--- What to do ---
Collect every line below that contains the word "https".

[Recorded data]

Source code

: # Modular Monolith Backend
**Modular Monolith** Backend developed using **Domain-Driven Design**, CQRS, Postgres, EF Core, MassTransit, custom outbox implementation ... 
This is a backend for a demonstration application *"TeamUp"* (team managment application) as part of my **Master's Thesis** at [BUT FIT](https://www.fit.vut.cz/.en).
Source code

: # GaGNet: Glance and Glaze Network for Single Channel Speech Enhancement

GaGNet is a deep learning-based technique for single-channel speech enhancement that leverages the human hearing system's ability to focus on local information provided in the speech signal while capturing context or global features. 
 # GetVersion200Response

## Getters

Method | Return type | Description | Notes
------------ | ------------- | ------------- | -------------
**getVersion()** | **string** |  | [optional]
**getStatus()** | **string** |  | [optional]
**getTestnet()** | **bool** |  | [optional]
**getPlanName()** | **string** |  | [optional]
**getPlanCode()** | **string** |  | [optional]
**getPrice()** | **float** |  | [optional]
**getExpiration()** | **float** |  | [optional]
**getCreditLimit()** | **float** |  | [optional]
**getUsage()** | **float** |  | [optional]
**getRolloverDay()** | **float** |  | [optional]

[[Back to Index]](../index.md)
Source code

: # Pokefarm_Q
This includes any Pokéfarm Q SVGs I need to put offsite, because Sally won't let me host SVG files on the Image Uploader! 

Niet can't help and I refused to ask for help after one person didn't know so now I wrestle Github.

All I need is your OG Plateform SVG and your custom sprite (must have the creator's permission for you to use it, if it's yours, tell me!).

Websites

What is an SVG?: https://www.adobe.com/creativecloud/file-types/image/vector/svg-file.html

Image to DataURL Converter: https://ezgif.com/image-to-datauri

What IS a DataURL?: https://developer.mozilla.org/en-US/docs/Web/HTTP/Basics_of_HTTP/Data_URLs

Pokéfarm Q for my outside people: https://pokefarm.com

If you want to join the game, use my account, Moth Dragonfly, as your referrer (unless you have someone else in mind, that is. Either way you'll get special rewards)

--- Task output ---
This is a backend for a demonstration application *"TeamUp"* (team managment application) as part of my **Master's Thesis** at [BUT FIT](https://www.fit.vut.cz/.en).
What is an SVG?: https://www.adobe.com/creativecloud/file-types/image/vector/svg-file.html
Image to DataURL Converter: https://ezgif.com/image-to-datauri
What IS a DataURL?: https://developer.mozilla.org/en-US/docs/Web/HTTP/Basics_of_HTTP/Data_URLs
Pokéfarm Q for my outside people: https://pokefarm.com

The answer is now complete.